Sérgio Cabral dos Reis

Resumo


A realização progressiva dos direitos sociais, que inclui uma política educacional emancipatória, é condição para o exercício da liberdade. Trata-se de um pressuposto para a consagração do conceito pós-moderno de democracia, o qual, superando a ideia de mera representatividade formal, pressupõe uma participação consciente e com capacidade real de influência nas decisões políticas da comunidade. Após a crise do Direito do Trabalho, ocasionada pela reestruturação produtiva e avanço da automação, somente se sobressairá no mercado o trabalhador qualificado e emancipado para além do capital, ciente de sua cidadania. Dessa forma, principalmente com auxílio sindical, possuirá aptidão para protagonizar lutas por dignidade no ambiente de trabalho, combatendo atos de terrorismo psicológico, decorrentes da competitividade capitalista, além de criar espaços de desconexão (do trabalho), fato que também interessa à empresa, que colherá os frutos de sua criatividade. Ademais, a emancipação social propiciará um comportamento reflexivo sobre a atual sociedade de consumo, que aliena em nome do consumismo como mero valor de troca, provocando o endividamento coletivo da massa trabalhadora, sendo, inclusive, a nova forma de exploração do capitalismo neoliberal.

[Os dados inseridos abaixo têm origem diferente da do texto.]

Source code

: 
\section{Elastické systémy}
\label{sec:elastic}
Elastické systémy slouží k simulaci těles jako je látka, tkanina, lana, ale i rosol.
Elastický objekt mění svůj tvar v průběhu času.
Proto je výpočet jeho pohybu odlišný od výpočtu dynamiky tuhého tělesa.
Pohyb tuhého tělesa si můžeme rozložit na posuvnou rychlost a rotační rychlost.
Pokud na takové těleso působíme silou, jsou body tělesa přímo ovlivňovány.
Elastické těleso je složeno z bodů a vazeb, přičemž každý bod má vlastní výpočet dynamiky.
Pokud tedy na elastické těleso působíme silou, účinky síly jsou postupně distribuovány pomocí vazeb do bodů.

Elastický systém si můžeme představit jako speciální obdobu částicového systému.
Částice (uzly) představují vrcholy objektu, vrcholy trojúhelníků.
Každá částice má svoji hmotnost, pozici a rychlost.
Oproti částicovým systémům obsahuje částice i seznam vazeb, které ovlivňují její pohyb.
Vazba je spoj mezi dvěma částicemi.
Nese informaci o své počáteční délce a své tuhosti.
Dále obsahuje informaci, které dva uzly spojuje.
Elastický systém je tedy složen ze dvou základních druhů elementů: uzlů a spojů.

Então, se há tensão entre a democracia representativa e a globalização econômica, deve-se resgatar o caráter transformador da Constituição, reestabelecendo a ética no âmbito da sociedade civil e nas decisões estatais, evidenciando, principalmente, o papel da jurisdição no paradigma pós-positivista hodierno, a fim de corrigir déficits de constitucionalidade, em especial quanto ao direito fundamental à educação. Deve-se superar, nesse contexto, o paradigma do mínimo existencial, jurisprudencial e doutrinariamente dominante, o qual tem um viés mercadológico, para se buscar, judicialmente, dentro de certos limites, a eficácia plena e universal dos direitos sociais, sendo esse o caminho mais rápido ao efetivo desenvolvimento socioeconômico do Brasil. Portanto, este trabalho tem como propósito refletir sobre esses temas, a partir da Teoria Crítica do Direito.
Palavras-chave: Direitos Sociais; Eficácia Judicial; Desenvolvimento Social; Educação; Mínimo Existencial.